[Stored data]
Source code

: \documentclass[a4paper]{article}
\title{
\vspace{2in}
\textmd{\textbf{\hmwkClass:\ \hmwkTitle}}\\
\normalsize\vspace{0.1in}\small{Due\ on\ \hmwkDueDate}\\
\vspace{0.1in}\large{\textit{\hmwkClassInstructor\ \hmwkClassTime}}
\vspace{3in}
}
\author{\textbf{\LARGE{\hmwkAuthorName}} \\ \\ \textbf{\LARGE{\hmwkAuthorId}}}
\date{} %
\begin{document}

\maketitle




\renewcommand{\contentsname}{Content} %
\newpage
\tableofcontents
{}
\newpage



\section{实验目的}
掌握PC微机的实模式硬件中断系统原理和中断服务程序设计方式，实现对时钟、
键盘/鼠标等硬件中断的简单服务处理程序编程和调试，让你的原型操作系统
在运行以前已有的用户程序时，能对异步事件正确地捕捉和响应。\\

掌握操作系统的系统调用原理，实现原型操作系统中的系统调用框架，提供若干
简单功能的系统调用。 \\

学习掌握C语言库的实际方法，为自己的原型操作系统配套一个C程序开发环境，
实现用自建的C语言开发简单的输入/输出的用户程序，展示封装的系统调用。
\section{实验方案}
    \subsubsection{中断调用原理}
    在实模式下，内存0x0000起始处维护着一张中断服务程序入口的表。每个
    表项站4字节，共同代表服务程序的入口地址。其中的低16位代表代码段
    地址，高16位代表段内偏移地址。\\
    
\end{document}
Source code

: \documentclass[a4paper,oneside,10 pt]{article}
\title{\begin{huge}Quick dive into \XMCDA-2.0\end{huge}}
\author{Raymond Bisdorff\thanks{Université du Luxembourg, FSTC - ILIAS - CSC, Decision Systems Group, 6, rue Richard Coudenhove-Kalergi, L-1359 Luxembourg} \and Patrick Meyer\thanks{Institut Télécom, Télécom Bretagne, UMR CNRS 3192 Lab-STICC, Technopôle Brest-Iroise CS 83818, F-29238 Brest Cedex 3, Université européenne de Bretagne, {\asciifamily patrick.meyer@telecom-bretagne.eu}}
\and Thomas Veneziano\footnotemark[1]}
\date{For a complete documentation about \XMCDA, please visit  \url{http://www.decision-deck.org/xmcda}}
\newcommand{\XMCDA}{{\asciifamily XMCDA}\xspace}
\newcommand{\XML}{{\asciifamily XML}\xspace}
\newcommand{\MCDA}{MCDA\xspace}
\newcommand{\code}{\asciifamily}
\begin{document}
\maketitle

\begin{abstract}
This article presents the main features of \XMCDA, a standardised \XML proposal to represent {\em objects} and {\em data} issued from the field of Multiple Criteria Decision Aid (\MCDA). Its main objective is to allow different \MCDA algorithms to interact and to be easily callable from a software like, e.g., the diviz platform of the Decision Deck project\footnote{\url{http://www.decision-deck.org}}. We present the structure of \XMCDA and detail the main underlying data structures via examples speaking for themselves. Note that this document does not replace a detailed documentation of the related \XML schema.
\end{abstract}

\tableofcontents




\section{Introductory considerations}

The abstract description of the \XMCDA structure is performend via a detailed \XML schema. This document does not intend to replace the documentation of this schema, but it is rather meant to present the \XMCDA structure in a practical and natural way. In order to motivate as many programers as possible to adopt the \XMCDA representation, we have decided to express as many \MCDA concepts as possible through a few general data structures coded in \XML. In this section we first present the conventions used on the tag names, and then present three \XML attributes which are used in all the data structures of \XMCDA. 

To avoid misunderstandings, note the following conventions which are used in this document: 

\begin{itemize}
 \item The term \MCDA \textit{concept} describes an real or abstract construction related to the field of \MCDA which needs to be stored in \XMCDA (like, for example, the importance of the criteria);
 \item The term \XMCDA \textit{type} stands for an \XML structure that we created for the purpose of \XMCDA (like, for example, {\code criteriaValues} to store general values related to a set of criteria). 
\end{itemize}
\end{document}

=== Problem to work on ===
For this exercise, write all the records out again exactly.

=== Task answer ===
Source code

: \documentclass[a4paper]{article}
\title{
\vspace{2in}
\textmd{\textbf{\hmwkClass:\ \hmwkTitle}}\\
\normalsize\vspace{0.1in}\small{Due\ on\ \hmwkDueDate}\\
\vspace{0.1in}\large{\textit{\hmwkClassInstructor\ \hmwkClassTime}}
\vspace{3in}
}
\author{\textbf{\LARGE{\hmwkAuthorName}} \\ \\ \textbf{\LARGE{\hmwkAuthorId}}}
\date{} %
\begin{document}

\maketitle




\renewcommand{\contentsname}{Content} %
\newpage
\tableofcontents
{}
\newpage



\section{实验目的}
掌握PC微机的实模式硬件中断系统原理和中断服务程序设计方式，实现对时钟、
键盘/鼠标等硬件中断的简单服务处理程序编程和调试，让你的原型操作系统
在运行以前已有的用户程序时，能对异步事件正确地捕捉和响应。\\

掌握操作系统的系统调用原理，实现原型操作系统中的系统调用框架，提供若干
简单功能的系统调用。 \\

学习掌握C语言库的实际方法，为自己的原型操作系统配套一个C程序开发环境，
实现用自建的C语言开发简单的输入/输出的用户程序，展示封装的系统调用。
\section{实验方案}
    \subsubsection{中断调用原理}
    在实模式下，内存0x0000起始处维护着一张中断服务程序入口的表。每个
    表项站4字节，共同代表服务程序的入口地址。其中的低16位代表代码段
    地址，高16位代表段内偏移地址。\\
    
\end{document}
Source code

: \documentclass[a4paper,oneside,10 pt]{article}
\title{\begin{huge}Quick dive into \XMCDA-2.0\end{huge}}
\author{Raymond Bisdorff\thanks{Université du Luxembourg, FSTC - ILIAS - CSC, Decision Systems Group, 6, rue Richard Coudenhove-Kalergi, L-1359 Luxembourg} \and Patrick Meyer\thanks{Institut Télécom, Télécom Bretagne, UMR CNRS 3192 Lab-STICC, Technopôle Brest-Iroise CS 83818, F-29238 Brest Cedex 3, Université européenne de Bretagne, {\asciifamily patrick.meyer@telecom-bretagne.eu}}
\and Thomas Veneziano\footnotemark[1]}
\date{For a complete documentation about \XMCDA, please visit  \url{http://www.decision-deck.org/xmcda}}
\newcommand{\XMCDA}{{\asciifamily XMCDA}\xspace}
\newcommand{\XML}{{\asciifamily XML}\xspace}
\newcommand{\MCDA}{MCDA\xspace}
\newcommand{\code}{\asciifamily}
\begin{document}
\maketitle

\begin{abstract}
This article presents the main features of \XMCDA, a standardised \XML proposal to represent {\em objects} and {\em data} issued from the field of Multiple Criteria Decision Aid (\MCDA). Its main objective is to allow different \MCDA algorithms to interact and to be easily callable from a software like, e.g., the diviz platform of the Decision Deck project\footnote{\url{http://www.decision-deck.org}}. We present the structure of \XMCDA and detail the main underlying data structures via examples speaking for themselves. Note that this document does not replace a detailed documentation of the related \XML schema.
\end{abstract}

\tableofcontents




\section{Introductory considerations}

The abstract description of the \XMCDA structure is performend via a detailed \XML schema. This document does not intend to replace the documentation of this schema, but it is rather meant to present the \XMCDA structure in a practical and natural way. In order to motivate as many programers as possible to adopt the \XMCDA representation, we have decided to express as many \MCDA concepts as possible through a few general data structures coded in \XML. In this section we first present the conventions used on the tag names, and then present three \XML attributes which are used in all the data structures of \XMCDA. 

To avoid misunderstandings, note the following conventions which are used in this document: 

\begin{itemize}
 \item The term \MCDA \textit{concept} describes an real or abstract construction related to the field of \MCDA which needs to be stored in \XMCDA (like, for example, the importance of the criteria);
 \item The term \XMCDA \textit{type} stands for an \XML structure that we created for the purpose of \XMCDA (like, for example, {\code criteriaValues} to store general values related to a set of criteria). 
\end{itemize}
\end{document}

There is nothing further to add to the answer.